There are many well written articles
on appendicitis, but I believe the monograph by A. J. Ochsner, M. D., is decidedly
the best, and when I refer to the best professional ideas on etiology, pathology,
symptomatology and treatment I have in mind the opinions set down by Ochsner, for
he has taken more advanced grounds in the medical treatment of this disease than
any other physician I know anything about in this or any other country. If his "A
Handbook on Appendicitis" brought out in 1902, had come out three years before,
I should give him credit for being the first man on record to proscribe the taking
of food in appendicitis, but as my first written advice on the subject was in the
July, 1900, number of A Stuffed Club,* two years before his book, I shall give myself
the credit for being the first physician to announce to the world the only correct
plan of treating the disease and suggesting the probable cause which the intervening
time has proven to be correct The only reason I have for making this announcement
is that in all probability no one else will ever do so, and, as it is just and right
that I should have the credit, I do myself the honor. The general rule is that if
a new method of treatment comes out, or a discovery of importance is made other than
in the regular professional channels, it will either be ignored or adopted (cribbed
is more expressive) and no credit given. This is a small matter, and of no special
consequence, yet it carries a meaning.
*(Editor's note: "A Stuffed Club"
was the newsletter or journal published by Dr. Tilden for many years.)
Previous to 1890 the most popular treatment
was probably the giving of opium; although this was far from ideal, "it had
the advantage of taking away the patient's appetite, relieving pain, and putting
the bowels to rest."--Ochsner. If there were any way to prove it, we should
find that next to surgery opium is still the most popular way of treating the disease.

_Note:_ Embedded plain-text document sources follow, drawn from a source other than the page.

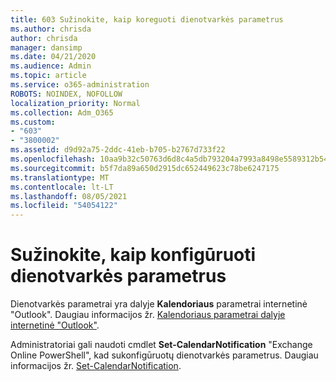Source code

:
 ```yaml
---
title: 603 Sužinokite, kaip koreguoti dienotvarkės parametrus
ms.author: chrisda
author: chrisda
manager: dansimp
ms.date: 04/21/2020
ms.audience: Admin
ms.topic: article
ms.service: o365-administration
ROBOTS: NOINDEX, NOFOLLOW
localization_priority: Normal
ms.collection: Adm_O365
ms.custom:
- "603"
- "3800002"
ms.assetid: d9d92a75-2ddc-41eb-b705-b2767d733f22
ms.openlocfilehash: 10aa9b32c50763d6d8c4a5db793204a7993a8498e5589312b54e2d02a14d7dcd
ms.sourcegitcommit: b5f7da89a650d2915dc652449623c78be6247175
ms.translationtype: MT
ms.contentlocale: lt-LT
ms.lasthandoff: 08/05/2021
ms.locfileid: "54054122"
---
```

# <a name="learn-how-to-configure-agenda-settings"></a>Sužinokite, kaip konfigūruoti dienotvarkės parametrus

Dienotvarkės parametrai yra dalyje **Kalendoriaus** parametrai internetinė "Outlook". Daugiau informacijos žr. [Kalendoriaus parametrai dalyje internetinė "Outlook"](https://support.office.com/article/12cba5a4-4f95-4d00-bfc3-b694aa67ac8f).

Administratoriai gali naudoti cmdlet **Set-CalendarNotification** "Exchange Online PowerShell", kad sukonfigūruotų dienotvarkės parametrus. Daugiau informacijos žr. [Set-CalendarNotification](https://technet.microsoft.com/library/dd351284).
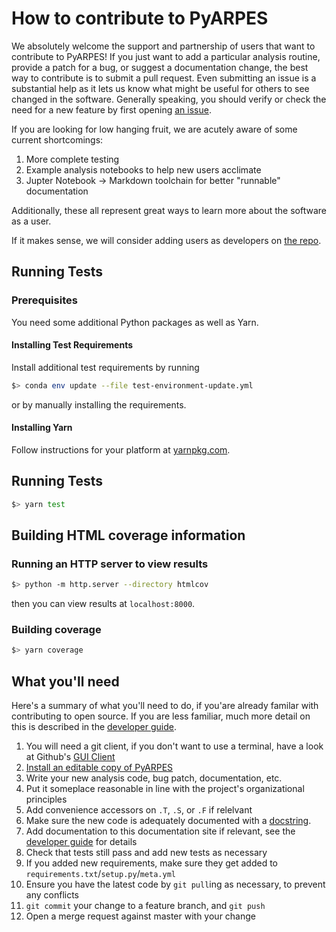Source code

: # How to contribute to PyARPES

We absolutely welcome the support and partnership of users that want to contribute to PyARPES!
If you just want to add a particular analysis routine, provide a patch for a bug, or suggest a documentation
change, the best way to contribute is to submit a pull request. Even submitting an issue is
a substantial help as it lets us know what might be useful for others to see changed in the software.
Generally speaking, you should verify or check the need for a new feature by first opening
[an issue](https://gitlab.com/lanzara-group/python-arpes/issues).

If you are looking for low hanging fruit, we are acutely aware of some current shortcomings:

1. More complete testing
2. Example analysis notebooks to help new users acclimate
3. Jupter Notebook -> Markdown toolchain for better "runnable" documentation

Additionally, these all represent great ways to learn more about the software as a user.

If it makes sense, we will consider adding users as developers on
[the repo](https://gitlab.com/lanzara-group/python-arpes).

## Running Tests

### Prerequisites

You need some additional Python packages as well as Yarn.

#### Installing Test Requirements

Install additional test requirements by running

```bash
$> conda env update --file test-environment-update.yml
```

or by manually installing the requirements.

#### Installing Yarn

Follow instructions for your platform at [yarnpkg.com](https://yarnpkg.com/).

## Running Tests

```bash
$> yarn test
```

## Building HTML coverage information

### Running an HTTP server to view results

```bash
$> python -m http.server --directory htmlcov
```

then you can view results at `localhost:8000`.

### Building coverage

```bash
$> yarn coverage
```

## What you'll need

Here's a summary of what you'll need to do, if you'are already familar with contributing to open source. If you
are less familiar, much more detail on this is described in the [developer guide](/dev-guide).

1. You will need a git client, if you don't want to use a terminal, have a look at Github's [GUI Client](https://desktop.github.com/)
2. [Install an editable copy of PyARPES](/dev-guide)
3. Write your new analysis code, bug patch, documentation, etc.
4. Put it someplace reasonable in line with the project's organizational principles
5. Add convenience accessors on `.T`, `.S`, or `.F` if relelvant
6. Make sure the new code is adequately documented with a
   [docstring](https://en.wikipedia.org/wiki/Docstring#Python).
7. Add documentation to this documentation site if relevant, see the [developer guide](/dev-guide) for details
8. Check that tests still pass and add new tests as necessary
9. If you added new requirements, make sure they get added to `requirements.txt`/`setup.py`/`meta.yml`
10. Ensure you have the latest code by `git pull`ing as necessary, to prevent any conflicts
11. `git commit` your change to a feature branch, and `git push`
12. Open a merge request against master with your change

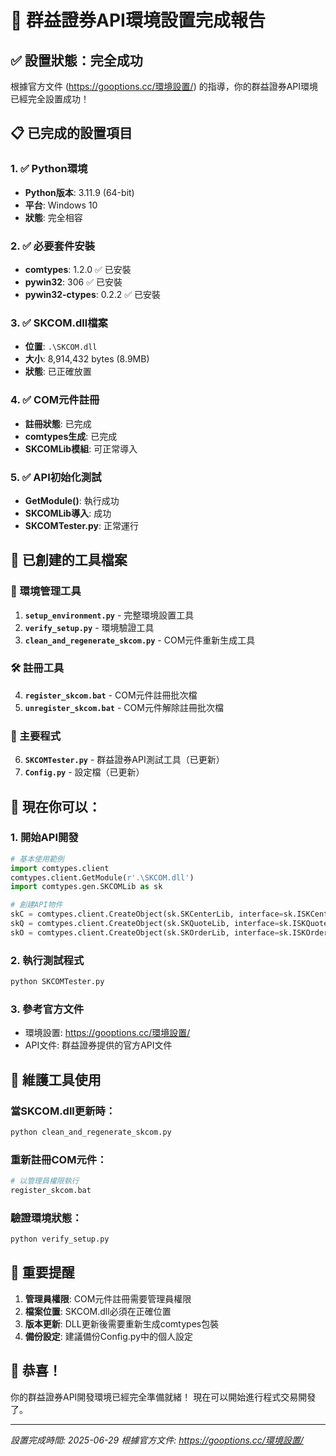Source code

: # 🎉 群益證券API環境設置完成報告

## ✅ 設置狀態：完全成功

根據官方文件 (https://gooptions.cc/環境設置/) 的指導，你的群益證券API環境已經完全設置成功！

## 📋 已完成的設置項目

### 1. ✅ Python環境
- **Python版本**: 3.11.9 (64-bit)
- **平台**: Windows 10
- **狀態**: 完全相容

### 2. ✅ 必要套件安裝
- **comtypes**: 1.2.0 ✅ 已安裝
- **pywin32**: 306 ✅ 已安裝  
- **pywin32-ctypes**: 0.2.2 ✅ 已安裝

### 3. ✅ SKCOM.dll檔案
- **位置**: `.\SKCOM.dll`
- **大小**: 8,914,432 bytes (8.9MB)
- **狀態**: 已正確放置

### 4. ✅ COM元件註冊
- **註冊狀態**: 已完成
- **comtypes生成**: 已完成
- **SKCOMLib模組**: 可正常導入

### 5. ✅ API初始化測試
- **GetModule()**: 執行成功
- **SKCOMLib導入**: 成功
- **SKCOMTester.py**: 正常運行

## 📁 已創建的工具檔案

### 🔧 環境管理工具
1. **`setup_environment.py`** - 完整環境設置工具
2. **`verify_setup.py`** - 環境驗證工具
3. **`clean_and_regenerate_skcom.py`** - COM元件重新生成工具

### 🛠️ 註冊工具
4. **`register_skcom.bat`** - COM元件註冊批次檔
5. **`unregister_skcom.bat`** - COM元件解除註冊批次檔

### 📝 主要程式
6. **`SKCOMTester.py`** - 群益證券API測試工具（已更新）
7. **`Config.py`** - 設定檔（已更新）

## 🚀 現在你可以：

### 1. 開始API開發
```python
# 基本使用範例
import comtypes.client
comtypes.client.GetModule(r'.\SKCOM.dll')
import comtypes.gen.SKCOMLib as sk

# 創建API物件
skC = comtypes.client.CreateObject(sk.SKCenterLib, interface=sk.ISKCenterLib)
skQ = comtypes.client.CreateObject(sk.SKQuoteLib, interface=sk.ISKQuoteLib)
skO = comtypes.client.CreateObject(sk.SKOrderLib, interface=sk.ISKOrderLib)
```

### 2. 執行測試程式
```bash
python SKCOMTester.py
```

### 3. 參考官方文件
- 環境設置: https://gooptions.cc/環境設置/
- API文件: 群益證券提供的官方API文件

## 🔧 維護工具使用

### 當SKCOM.dll更新時：
```bash
python clean_and_regenerate_skcom.py
```

### 重新註冊COM元件：
```bash
# 以管理員權限執行
register_skcom.bat
```

### 驗證環境狀態：
```bash
python verify_setup.py
```

## 📝 重要提醒

1. **管理員權限**: COM元件註冊需要管理員權限
2. **檔案位置**: SKCOM.dll必須在正確位置
3. **版本更新**: DLL更新後需要重新生成comtypes包裝
4. **備份設定**: 建議備份Config.py中的個人設定

## 🎊 恭喜！

你的群益證券API開發環境已經完全準備就緒！
現在可以開始進行程式交易開發了。

---
*設置完成時間: 2025-06-29*
*根據官方文件: https://gooptions.cc/環境設置/*
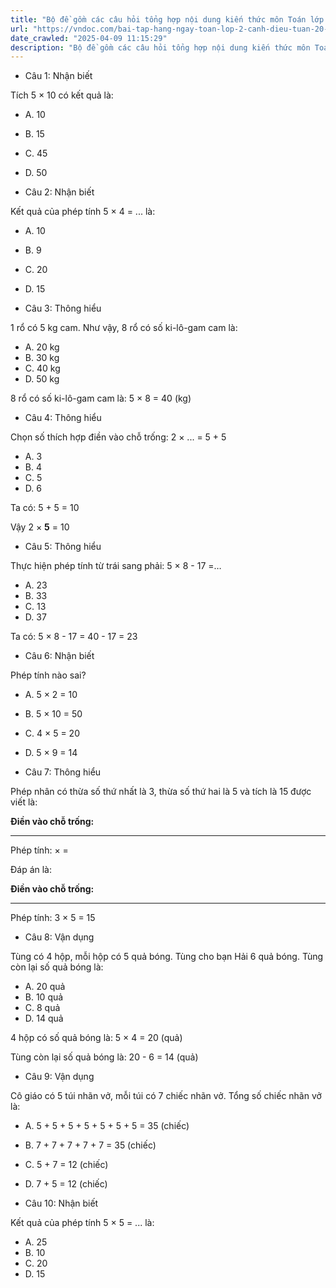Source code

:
```yaml
---
title: "Bộ đề gồm các câu hỏi tổng hợp nội dung kiến thức môn Toán lớp 2 đã học ở Tuần 20 trong chương trình Toán lớp 2 Tập 2 Cánh diều, giúp các em ôn tập và luyện giải các dạng bài tập Toán lớp 2. Mời các em cùng luyện tập."
url: "https://vndoc.com/bai-tap-hang-ngay-toan-lop-2-canh-dieu-tuan-20-thu-5-335743"
date_crawled: "2025-04-09 11:15:29"
description: "Bộ đề gồm các câu hỏi tổng hợp nội dung kiến thức môn Toán lớp 2 đã học ở Tuần 20 trong chương trình Toán lớp 2 Tập 2 Cánh diều, giúp các em ôn tập và luyện giải các dạng bài tập Toán lớp 2. Mời các em cùng luyện tập."
---
```


* Câu 1:  Nhận biết

Tích 5 × 10 có kết quả là:

  * A. 10 
  * B. 15 
  * C. 45 
  * D. 50 



* Câu 2:  Nhận biết

Kết quả của phép tính 5 × 4 = ... là:

  * A. 10 
  * B. 9 
  * C. 20 
  * D. 15 



* Câu 3:  Thông hiểu

1 rổ có 5 kg cam. Như vậy, 8 rổ có số ki-lô-gam cam là:

  * A. 20 kg 
  * B. 30 kg 
  * C. 40 kg 
  * D. 50 kg 



8 rổ có số ki-lô-gam cam là: 5 × 8 = 40 (kg)

* Câu 4:  Thông hiểu

Chọn số thích hợp điền vào chỗ trống: 2 × ... = 5 + 5

  * A. 3 
  * B. 4 
  * C. 5 
  * D. 6 



Ta có: 5 + 5 = 10

Vậy 2 × **5** = 10

* Câu 5:  Thông hiểu

Thực hiện phép tính từ trái sang phải: 5 × 8 - 17 =…

  * A. 23 
  * B. 33 
  * C. 13 
  * D. 37 



Ta có: 5 × 8 - 17 = 40 - 17 = 23

* Câu 6:  Nhận biết

Phép tính nào sai?

  * A. 5 × 2 = 10 
  * B. 5 × 10 = 50 
  * C. 4 × 5 = 20 
  * D. 5 × 9 = 14 



* Câu 7:  Thông hiểu

Phép nhân có thừa số thứ nhất là 3, thừa số thứ hai là 5 và tích là 15 được viết là:

**Điền vào chỗ trống:**

****

Phép tính: ×  = 

Đáp án là:

**Điền vào chỗ trống:**

****

Phép tính: 3 × 5 = 15

* Câu 8:  Vận dụng

Tùng có 4 hộp, mỗi hộp có 5 quả bóng. Tùng cho bạn Hải 6 quả bóng. Tùng còn lại số quả bóng là:

  * A. 20 quả 
  * B. 10 quả 
  * C. 8 quả 
  * D. 14 quả 



4 hộp có số quả bóng là: 5 × 4 = 20 (quả)

Tùng còn lại số quả bóng là: 20 - 6 = 14 (quả)

* Câu 9:  Vận dụng

Cô giáo có 5 túi nhãn vở, mỗi túi có 7 chiếc nhãn vở. Tổng số chiếc nhãn vở là:

  * A. 5 + 5 + 5 + 5 + 5 + 5 + 5 = 35 (chiếc) 
  * B. 7 + 7 + 7 + 7 + 7 = 35 (chiếc) 
  * C. 5 + 7 = 12 (chiếc) 
  * D. 7 + 5 = 12 (chiếc) 



* Câu 10:  Nhận biết

Kết quả của phép tính 5 × 5 = ... là:

  * A. 25 
  * B. 10 
  * C. 20 
  * D. 15 


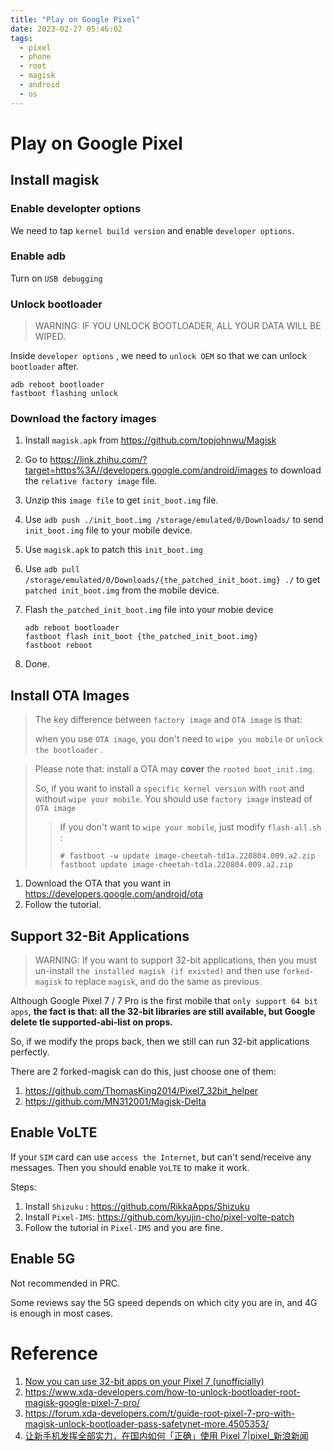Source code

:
 ```yaml
---
title: "Play on Google Pixel"
date: 2023-02-27 05:46:02
tags:
  - pixel
  - phone
  - root
  - magisk
  - android
  - os
---
```


# Play on Google Pixel

## Install magisk

### Enable developter options

We need to tap `kernel build version` and enable `developer options`.

### Enable adb

Turn on `USB debugging`

### Unlock bootloader

> WARNING: IF YOU UNLOCK BOOTLOADER, ALL YOUR DATA WILL BE WIPED.

Inside `developer options`  , we need to `unlock OEM` so that we can unlock `bootloader` after.

```shell
adb reboot bootloader
fastboot flashing unlock
```

### Download the factory images

1. Install `magisk.apk` from https://github.com/topjohnwu/Magisk 

2. Go to https://link.zhihu.com/?target=https%3A//developers.google.com/android/images to download the `relative factory image` file. 

3. Unzip this `image file` to get `init_boot.img` file.

4. Use `adb push ./init_boot.img /storage/emulated/0/Downloads/` to send `init_boot.img` file to your mobile device.

5. Use `magisk.apk` to patch this `init_boot.img`

6. Use `adb pull /storage/emulated/0/Downloads/{the_patched_init_boot.img} ./` to get `patched init_boot.img` from the mobile device.

7. Flash `the_patched_init_boot.img` file into your mobie device

   ```shell
   adb reboot bootloader
   fastboot flash init_boot {the_patched_init_boot.img}
   fastboot reboot
   ```

8. Done.

## Install OTA Images

> The key difference between `factory image` and `OTA image` is that:
>
> when you use `OTA image`, you don't need to `wipe you mobile` or `unlock the bootloader` .

> Please note that: install a OTA may **cover** the `rooted boot_init.img`.
>
> So, if you want to install a `specific kernel version` with `root` and without `wipe your mobile`. You should use `factory image` instead of `OTA image`
>
> > If you don't want to `wipe your mobile`, just modify `flash-all.sh` :
> >
> > ```shell
> > # fastboot -w update image-cheetah-td1a.220804.009.a2.zip
> > fastboot update image-cheetah-td1a.220804.009.a2.zip
> > ```

1. Download the OTA that you want in https://developers.google.com/android/ota
2. Follow the tutorial.

## Support 32-Bit Applications

> WARNING: If you want to support 32-bit applications, then you must un-install `the installed magisk (if existed)` and then use `forked-magisk` to replace `magisk`, and do the same as previous.

Although Google Pixel 7 / 7 Pro is the first mobile that `only support 64 bit apps`, **the fact is that: all the 32-bit libraries are still available, but Google delete tle supported-abi-list on props.**

So, if we modify the props back, then we still can run 32-bit applications perfectly.

There are 2 forked-magisk can do this, just choose one of them:  

1. https://github.com/ThomasKing2014/Pixel7_32bit_helper
2. https://github.com/MN312001/Magisk-Delta

## Enable VoLTE

If your `SIM` card can use `access the Internet`, but can't send/receive any messages. Then you should enable `VoLTE` to make it work.

Steps:

1. Install `Shizuku` : https://github.com/RikkaApps/Shizuku
2. Install `Pixel-IMS`: https://github.com/kyujin-cho/pixel-volte-patch
3. Follow the tutorial in `Pixel-IMS` and you are fine.

## Enable 5G

Not recommended in PRC. 

Some reviews say the 5G speed depends on which city you are in, and 4G is enough in most cases.

# Reference

1. [Now you can use 32-bit apps on your Pixel 7 (unofficially)](https://www.androidgreek.com/now-you-can-use-32-bit-apps-on-your-pixel-7-unofficially/)
2. https://www.xda-developers.com/how-to-unlock-bootloader-root-magisk-google-pixel-7-pro/
3. https://forum.xda-developers.com/t/guide-root-pixel-7-pro-with-magisk-unlock-bootloader-pass-safetynet-more.4505353/
4. [让新手机发挥全部实力，在国内如何「正确」使用 Pixel 7|pixel_新浪新闻](https://k.sina.com.cn/article_1914010467_72157b6301901ozz5.html?from=tech)

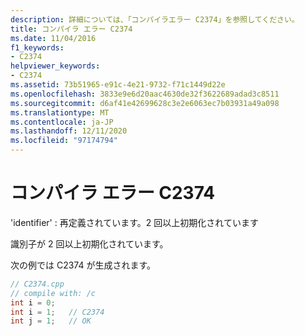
 ```yaml
---
description: 詳細については、「コンパイラエラー C2374」を参照してください。
title: コンパイラ エラー C2374
ms.date: 11/04/2016
f1_keywords:
- C2374
helpviewer_keywords:
- C2374
ms.assetid: 73b51965-e91c-4e21-9732-f71c1449d22e
ms.openlocfilehash: 3833e9e6d20aac4630de32f3622689adad3c8511
ms.sourcegitcommit: d6af41e42699628c3e2e6063ec7b03931a49a098
ms.translationtype: MT
ms.contentlocale: ja-JP
ms.lasthandoff: 12/11/2020
ms.locfileid: "97174794"
---
```

# <a name="compiler-error-c2374"></a>コンパイラ エラー C2374

'identifier' : 再定義されています。2 回以上初期化されています

識別子が 2 回以上初期化されています。

次の例では C2374 が生成されます。

```cpp
// C2374.cpp
// compile with: /c
int i = 0;
int i = 1;   // C2374
int j = 1;   // OK
```
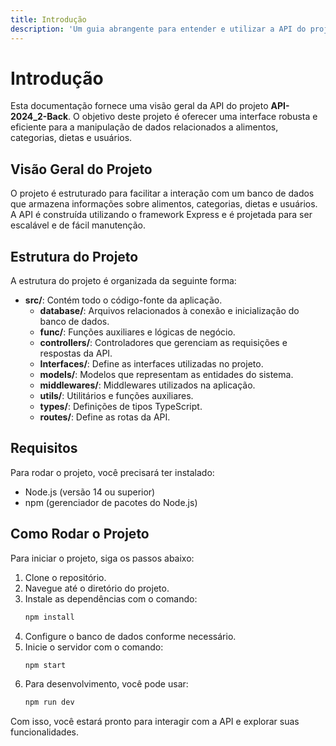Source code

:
 ```yaml
---
title: Introdução
description: 'Um guia abrangente para entender e utilizar a API do projeto API-2024_2-Back.'
---
```


# Introdução

Esta documentação fornece uma visão geral da API do projeto **API-2024_2-Back**. O objetivo deste projeto é oferecer uma interface robusta e eficiente para a manipulação de dados relacionados a alimentos, categorias, dietas e usuários.

## Visão Geral do Projeto

O projeto é estruturado para facilitar a interação com um banco de dados que armazena informações sobre alimentos, categorias, dietas e usuários. A API é construída utilizando o framework Express e é projetada para ser escalável e de fácil manutenção.

## Estrutura do Projeto

A estrutura do projeto é organizada da seguinte forma:

- **src/**: Contém todo o código-fonte da aplicação.
  - **database/**: Arquivos relacionados à conexão e inicialização do banco de dados.
  - **func/**: Funções auxiliares e lógicas de negócio.
  - **controllers/**: Controladores que gerenciam as requisições e respostas da API.
  - **Interfaces/**: Define as interfaces utilizadas no projeto.
  - **models/**: Modelos que representam as entidades do sistema.
  - **middlewares/**: Middlewares utilizados na aplicação.
  - **utils/**: Utilitários e funções auxiliares.
  - **types/**: Definições de tipos TypeScript.
  - **routes/**: Define as rotas da API.

## Requisitos

Para rodar o projeto, você precisará ter instalado:

- Node.js (versão 14 ou superior)
- npm (gerenciador de pacotes do Node.js)

## Como Rodar o Projeto

Para iniciar o projeto, siga os passos abaixo:

1. Clone o repositório.
2. Navegue até o diretório do projeto.
3. Instale as dependências com o comando:
   ```bash
   npm install
   ```
4. Configure o banco de dados conforme necessário.
5. Inicie o servidor com o comando:
   ```bash
   npm start
   ```
6. Para desenvolvimento, você pode usar:
   ```bash
   npm run dev
   ```

Com isso, você estará pronto para interagir com a API e explorar suas funcionalidades.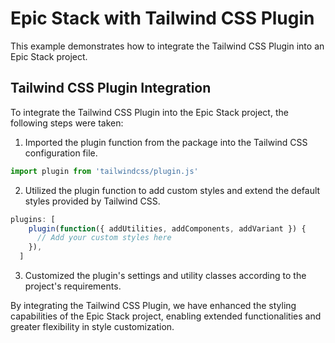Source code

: # Epic Stack with Tailwind CSS Plugin

This example demonstrates how to integrate the Tailwind CSS Plugin into an Epic Stack project.

## Tailwind CSS Plugin Integration

To integrate the Tailwind CSS Plugin into the Epic Stack project, the following steps were taken:

1. Imported the plugin function from the package into the Tailwind CSS configuration file.

```ts
import plugin from 'tailwindcss/plugin.js'
```

2. Utilized the plugin function to add custom styles and extend the default styles provided by Tailwind CSS.

```ts
plugins: [
    plugin(function({ addUtilities, addComponents, addVariant }) {
      // Add your custom styles here
    }),
  ]
```

3. Customized the plugin's settings and utility classes according to the project's requirements.

By integrating the Tailwind CSS Plugin, we have enhanced the styling capabilities of the Epic Stack project, enabling extended functionalities and greater flexibility in style customization.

To-day there is no other disease which
brings surgery so quickly to mind as does appendicitis, especially if the victim
can stand for a good, large fee. It is only human I presume, for surgeons to defend
the operation. They believe in it, and are not willing to investigate, for they are
satisfied. They know or should know that ninety per cent of all the surgery practiced
to-day has no excuse for its existence--no more right to be protected by the laws
that weld society together than has any other graft that exists by the grace of public
ignorance and credulity. This operation has for some time been the largest single
item of revenue for the profession.
Thirty-four years ago I was called
in consultation to see my first case of what was then generally recognized as perityphlitis
or typhlitis --inflammation of the connective tissue about the cecum. It was a typical
case of what is today called appendicitis. I advised the doctor to cease his fruitless
endeavors at securing relief by giving drugs, and give the patient nothing but water.
As I remember now, it took about four weeks for this patient to recover. This plan--positively
nothing but water--has since been a part of my treatment in all such diseases.